(Stored data)
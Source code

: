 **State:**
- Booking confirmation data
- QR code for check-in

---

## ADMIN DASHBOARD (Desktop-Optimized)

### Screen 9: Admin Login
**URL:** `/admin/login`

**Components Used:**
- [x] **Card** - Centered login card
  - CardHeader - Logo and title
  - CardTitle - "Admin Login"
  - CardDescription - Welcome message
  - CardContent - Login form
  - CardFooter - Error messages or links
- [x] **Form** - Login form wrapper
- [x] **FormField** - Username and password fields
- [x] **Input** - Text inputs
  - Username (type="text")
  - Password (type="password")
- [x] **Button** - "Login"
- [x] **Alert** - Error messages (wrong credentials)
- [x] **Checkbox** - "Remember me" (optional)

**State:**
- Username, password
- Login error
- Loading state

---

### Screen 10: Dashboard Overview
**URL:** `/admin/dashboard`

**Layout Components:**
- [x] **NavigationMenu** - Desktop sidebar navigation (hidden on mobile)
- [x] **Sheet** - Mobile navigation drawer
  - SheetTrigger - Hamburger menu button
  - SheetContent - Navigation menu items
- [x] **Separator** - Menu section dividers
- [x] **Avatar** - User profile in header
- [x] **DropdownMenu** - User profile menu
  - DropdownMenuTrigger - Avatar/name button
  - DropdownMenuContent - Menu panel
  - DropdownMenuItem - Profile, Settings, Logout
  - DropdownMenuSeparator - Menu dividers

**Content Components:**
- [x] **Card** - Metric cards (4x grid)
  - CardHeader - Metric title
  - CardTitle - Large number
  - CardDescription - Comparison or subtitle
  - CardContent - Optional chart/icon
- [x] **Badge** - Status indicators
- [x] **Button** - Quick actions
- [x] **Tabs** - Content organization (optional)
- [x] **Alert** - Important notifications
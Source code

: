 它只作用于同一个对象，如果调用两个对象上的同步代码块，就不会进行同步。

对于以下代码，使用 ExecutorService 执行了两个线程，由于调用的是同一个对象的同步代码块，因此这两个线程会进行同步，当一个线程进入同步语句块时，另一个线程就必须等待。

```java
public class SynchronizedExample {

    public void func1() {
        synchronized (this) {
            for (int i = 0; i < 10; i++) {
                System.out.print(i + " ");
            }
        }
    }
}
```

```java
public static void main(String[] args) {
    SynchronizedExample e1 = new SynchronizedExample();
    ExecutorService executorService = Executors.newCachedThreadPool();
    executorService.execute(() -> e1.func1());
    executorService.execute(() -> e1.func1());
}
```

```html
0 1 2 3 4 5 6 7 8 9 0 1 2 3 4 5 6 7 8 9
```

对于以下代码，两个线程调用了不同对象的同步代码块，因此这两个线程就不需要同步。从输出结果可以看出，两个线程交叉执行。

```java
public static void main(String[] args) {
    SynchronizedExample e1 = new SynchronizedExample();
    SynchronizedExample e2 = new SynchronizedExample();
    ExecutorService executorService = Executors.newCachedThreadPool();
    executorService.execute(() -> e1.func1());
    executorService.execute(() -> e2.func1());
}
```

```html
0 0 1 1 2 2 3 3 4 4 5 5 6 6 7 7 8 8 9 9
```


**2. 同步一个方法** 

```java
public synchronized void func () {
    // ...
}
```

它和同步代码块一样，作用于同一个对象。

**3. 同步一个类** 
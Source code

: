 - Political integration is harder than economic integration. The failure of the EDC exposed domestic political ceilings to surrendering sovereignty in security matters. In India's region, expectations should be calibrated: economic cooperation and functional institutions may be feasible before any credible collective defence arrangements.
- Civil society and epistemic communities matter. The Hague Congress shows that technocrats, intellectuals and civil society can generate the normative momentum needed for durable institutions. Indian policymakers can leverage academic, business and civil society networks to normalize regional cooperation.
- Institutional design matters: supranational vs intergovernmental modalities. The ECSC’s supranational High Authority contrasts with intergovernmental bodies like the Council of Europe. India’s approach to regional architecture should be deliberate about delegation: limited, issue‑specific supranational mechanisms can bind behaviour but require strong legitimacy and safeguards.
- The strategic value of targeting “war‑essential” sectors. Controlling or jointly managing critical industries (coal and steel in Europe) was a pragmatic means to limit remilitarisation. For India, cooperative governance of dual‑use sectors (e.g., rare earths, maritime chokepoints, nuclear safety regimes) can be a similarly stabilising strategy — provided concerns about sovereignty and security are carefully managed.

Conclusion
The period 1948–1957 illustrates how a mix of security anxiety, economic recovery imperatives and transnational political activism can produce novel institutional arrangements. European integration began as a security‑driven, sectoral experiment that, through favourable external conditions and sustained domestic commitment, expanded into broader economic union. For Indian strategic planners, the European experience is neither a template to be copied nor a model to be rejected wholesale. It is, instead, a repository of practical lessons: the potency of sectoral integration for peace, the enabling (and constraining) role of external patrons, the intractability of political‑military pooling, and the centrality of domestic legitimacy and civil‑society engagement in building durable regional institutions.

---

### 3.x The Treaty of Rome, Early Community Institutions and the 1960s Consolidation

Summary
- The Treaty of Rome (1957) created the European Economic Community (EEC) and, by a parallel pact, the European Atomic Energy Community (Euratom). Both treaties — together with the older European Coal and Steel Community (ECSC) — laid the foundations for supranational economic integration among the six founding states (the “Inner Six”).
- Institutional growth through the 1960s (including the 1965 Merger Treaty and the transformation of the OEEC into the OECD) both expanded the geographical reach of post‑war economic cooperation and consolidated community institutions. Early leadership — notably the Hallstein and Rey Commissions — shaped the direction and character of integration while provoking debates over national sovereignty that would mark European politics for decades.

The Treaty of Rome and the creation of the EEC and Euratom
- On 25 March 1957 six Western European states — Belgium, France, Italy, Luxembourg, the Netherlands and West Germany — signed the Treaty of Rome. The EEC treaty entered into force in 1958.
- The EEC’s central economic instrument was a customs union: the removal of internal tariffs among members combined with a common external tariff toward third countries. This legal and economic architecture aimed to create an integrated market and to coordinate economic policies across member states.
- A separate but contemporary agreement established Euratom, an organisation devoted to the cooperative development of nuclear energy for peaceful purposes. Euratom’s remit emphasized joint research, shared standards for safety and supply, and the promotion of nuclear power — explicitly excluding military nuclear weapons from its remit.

**TASK ITEM:** Search the records for the word "messages", then list every line that has it.

**RESPONSE TO THIS EXERCISE:**
  - CardFooter - Error messages or links
- [x] **Alert** - Error messages (wrong credentials)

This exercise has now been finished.